Pulling your DEV.TO Stats into a Google Sheet
Jeremy Morgan for Pluralsight ใป Feb 19 '20 ใป 4 min read
There is no API at the Organization level but we can still get our data through a simple scraper which I wrote. All you have to do is navigate to your Organization's Dashboard.
Your Dashboard is not the same as your public-facing page, just make sure you're on the page that looks like this:
https://dev.to/dashboard/organization/ORG_ID>
- Open Chrome
- Go to your Organization's Dashboard
- Open up Chrome Developer Tools
- Paste in the code below and it will automatically download a CSV for all visible stats.
- Enjoy reviewing your data
function articles(){
const results = []
const articles = document.querySelectorAll('.single-article')
let data;
for(let i = 0; i < articles.length; i++){
data = article(articles[i])
if (data) {
results.push(data)
}
}
return results
}
function article(article){
// if there is no time selector that means this article
// is not published and will have no useful stats
if (article.querySelector('time')){
const name = article.querySelector('h2').innerText
const tags = article.querySelectorAll('.tag')

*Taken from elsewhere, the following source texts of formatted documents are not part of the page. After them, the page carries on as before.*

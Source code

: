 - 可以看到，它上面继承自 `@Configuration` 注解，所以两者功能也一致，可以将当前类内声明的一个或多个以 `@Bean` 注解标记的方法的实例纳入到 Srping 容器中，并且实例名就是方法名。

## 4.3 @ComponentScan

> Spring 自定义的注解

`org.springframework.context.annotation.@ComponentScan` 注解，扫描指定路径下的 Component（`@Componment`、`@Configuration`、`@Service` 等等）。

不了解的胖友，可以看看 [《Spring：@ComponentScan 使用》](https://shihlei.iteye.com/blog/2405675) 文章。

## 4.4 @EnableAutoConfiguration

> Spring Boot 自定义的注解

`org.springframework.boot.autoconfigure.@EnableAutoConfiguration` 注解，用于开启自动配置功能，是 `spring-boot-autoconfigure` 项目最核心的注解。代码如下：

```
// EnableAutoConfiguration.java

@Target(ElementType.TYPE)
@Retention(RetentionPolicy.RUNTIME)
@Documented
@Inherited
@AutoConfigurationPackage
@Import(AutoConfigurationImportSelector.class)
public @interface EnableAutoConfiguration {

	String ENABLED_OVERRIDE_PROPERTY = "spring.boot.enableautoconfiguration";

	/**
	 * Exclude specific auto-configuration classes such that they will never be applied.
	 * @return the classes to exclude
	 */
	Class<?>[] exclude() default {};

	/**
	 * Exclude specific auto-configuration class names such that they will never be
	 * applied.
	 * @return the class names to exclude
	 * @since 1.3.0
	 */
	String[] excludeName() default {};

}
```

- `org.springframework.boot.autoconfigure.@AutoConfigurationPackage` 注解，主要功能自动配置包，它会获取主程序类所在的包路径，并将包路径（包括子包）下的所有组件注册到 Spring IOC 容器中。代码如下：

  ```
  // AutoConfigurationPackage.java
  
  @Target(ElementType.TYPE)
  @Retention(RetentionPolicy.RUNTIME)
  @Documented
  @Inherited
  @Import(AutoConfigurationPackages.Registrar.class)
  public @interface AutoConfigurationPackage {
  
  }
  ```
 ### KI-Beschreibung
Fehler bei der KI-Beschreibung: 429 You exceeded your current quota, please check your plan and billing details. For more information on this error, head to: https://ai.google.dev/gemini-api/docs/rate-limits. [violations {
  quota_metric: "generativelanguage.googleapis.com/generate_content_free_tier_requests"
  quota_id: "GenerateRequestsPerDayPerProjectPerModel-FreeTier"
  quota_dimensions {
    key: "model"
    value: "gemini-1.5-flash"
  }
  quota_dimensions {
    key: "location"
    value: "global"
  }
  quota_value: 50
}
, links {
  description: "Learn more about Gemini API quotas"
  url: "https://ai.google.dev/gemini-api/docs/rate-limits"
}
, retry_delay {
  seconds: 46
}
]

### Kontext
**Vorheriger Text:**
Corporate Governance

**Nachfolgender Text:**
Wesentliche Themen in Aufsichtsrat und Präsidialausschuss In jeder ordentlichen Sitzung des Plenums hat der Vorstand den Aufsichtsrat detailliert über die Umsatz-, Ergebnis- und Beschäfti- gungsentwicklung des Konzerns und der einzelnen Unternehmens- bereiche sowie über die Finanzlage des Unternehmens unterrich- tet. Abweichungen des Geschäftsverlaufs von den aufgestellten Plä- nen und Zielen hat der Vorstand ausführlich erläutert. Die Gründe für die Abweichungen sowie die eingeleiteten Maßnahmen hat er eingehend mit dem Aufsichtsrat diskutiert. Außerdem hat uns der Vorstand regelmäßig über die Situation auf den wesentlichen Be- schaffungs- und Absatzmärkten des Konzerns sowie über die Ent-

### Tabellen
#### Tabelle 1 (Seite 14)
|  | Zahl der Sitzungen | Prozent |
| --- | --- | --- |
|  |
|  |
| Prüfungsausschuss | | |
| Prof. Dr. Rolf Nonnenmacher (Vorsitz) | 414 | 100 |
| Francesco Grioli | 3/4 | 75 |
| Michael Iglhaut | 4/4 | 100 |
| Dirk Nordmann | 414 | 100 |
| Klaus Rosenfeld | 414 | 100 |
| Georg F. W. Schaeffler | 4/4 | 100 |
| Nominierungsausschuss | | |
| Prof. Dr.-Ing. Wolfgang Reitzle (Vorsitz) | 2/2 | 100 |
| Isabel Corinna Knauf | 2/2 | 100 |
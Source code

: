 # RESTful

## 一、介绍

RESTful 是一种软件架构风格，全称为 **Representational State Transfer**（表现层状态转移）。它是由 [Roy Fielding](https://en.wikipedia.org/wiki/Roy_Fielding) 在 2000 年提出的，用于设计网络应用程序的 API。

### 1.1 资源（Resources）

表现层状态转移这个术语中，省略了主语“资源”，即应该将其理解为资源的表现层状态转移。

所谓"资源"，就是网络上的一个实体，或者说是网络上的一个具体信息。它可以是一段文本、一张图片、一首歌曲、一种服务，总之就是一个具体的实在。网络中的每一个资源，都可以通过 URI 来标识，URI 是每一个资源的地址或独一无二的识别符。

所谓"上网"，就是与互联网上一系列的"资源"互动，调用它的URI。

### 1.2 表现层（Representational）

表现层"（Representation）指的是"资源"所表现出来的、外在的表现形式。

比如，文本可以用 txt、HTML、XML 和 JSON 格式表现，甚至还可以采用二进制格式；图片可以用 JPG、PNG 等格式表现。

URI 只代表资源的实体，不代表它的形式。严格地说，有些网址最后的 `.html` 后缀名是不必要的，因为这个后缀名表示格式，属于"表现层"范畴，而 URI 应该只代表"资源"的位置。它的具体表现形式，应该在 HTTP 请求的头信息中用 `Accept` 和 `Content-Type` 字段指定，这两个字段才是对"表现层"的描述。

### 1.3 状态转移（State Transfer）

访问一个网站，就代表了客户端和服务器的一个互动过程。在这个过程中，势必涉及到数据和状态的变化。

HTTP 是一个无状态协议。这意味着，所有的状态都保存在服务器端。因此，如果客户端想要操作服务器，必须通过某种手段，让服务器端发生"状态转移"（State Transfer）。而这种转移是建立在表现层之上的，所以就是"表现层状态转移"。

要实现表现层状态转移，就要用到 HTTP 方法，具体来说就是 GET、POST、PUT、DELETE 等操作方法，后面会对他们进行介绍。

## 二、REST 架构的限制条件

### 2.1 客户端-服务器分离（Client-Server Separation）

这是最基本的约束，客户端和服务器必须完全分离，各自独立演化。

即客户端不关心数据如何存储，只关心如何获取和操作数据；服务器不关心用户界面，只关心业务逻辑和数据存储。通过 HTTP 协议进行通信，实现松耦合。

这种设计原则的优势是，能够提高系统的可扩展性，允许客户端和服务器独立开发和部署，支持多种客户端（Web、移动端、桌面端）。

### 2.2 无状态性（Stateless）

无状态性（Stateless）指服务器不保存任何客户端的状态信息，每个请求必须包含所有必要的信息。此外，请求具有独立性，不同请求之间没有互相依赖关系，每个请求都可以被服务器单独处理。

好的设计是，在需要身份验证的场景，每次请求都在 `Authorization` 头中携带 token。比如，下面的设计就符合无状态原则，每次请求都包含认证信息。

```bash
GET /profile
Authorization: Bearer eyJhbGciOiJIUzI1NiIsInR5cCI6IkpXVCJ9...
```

const author = article.querySelector('option[selected=selected]').innerText
const date = article.querySelector('time').innerText
const page_view_count = article.querySelector('.page-views-count').innerText
const reactions_count = article.querySelector('.reactions-count').innerText
const comments_count = article.querySelector('.comments-count').innerText
const tags_string = []
for(let t = 0; t < tags.length; t++){
tags_string.push(tags[t].innerText)
}
return [
name,
tags_string.join(' '),
author,
date,
page_view_count,
reactions_count,
comments_count
]
} else {
return false
}
}
function save_data(){
const results = articles()
results.unshift(['Name','Tags','Author','Date','Page Views Count','Reactions Count','Comments Count'])
const csv_string = []
for(let i = 0; i < results.length; i++){
csv_string.push(results[i].join(','))
}
var blob = new Blob([csv_string.join("\n")], {type: 'text/csv'})
let e = document.createEvent('MouseEvents')
let a = document.createElement('a')
const date = new Date().getTime()
const epoch = Math.round(date / 1000)
a.download = `export-${epoch}.csv`
a.href = window.URL.createObjectURL(blob)
a.dataset.downloadurl = ['text/csv', a.download, a.href].join(':')
e.initMouseEvent('click', true, false, window, 0, 0, 0, 0, 0, false, false, false, false, 0, null)
a.dispatchEvent(e)
}
save_data()
The only downside is if the HTML markup changes it could break this scraper and minor changes will need to be made in order to fix this script.
I could see this script being packaged into a chrome extension which could pull daily, push it to a google spreadsheet and show you growth over time.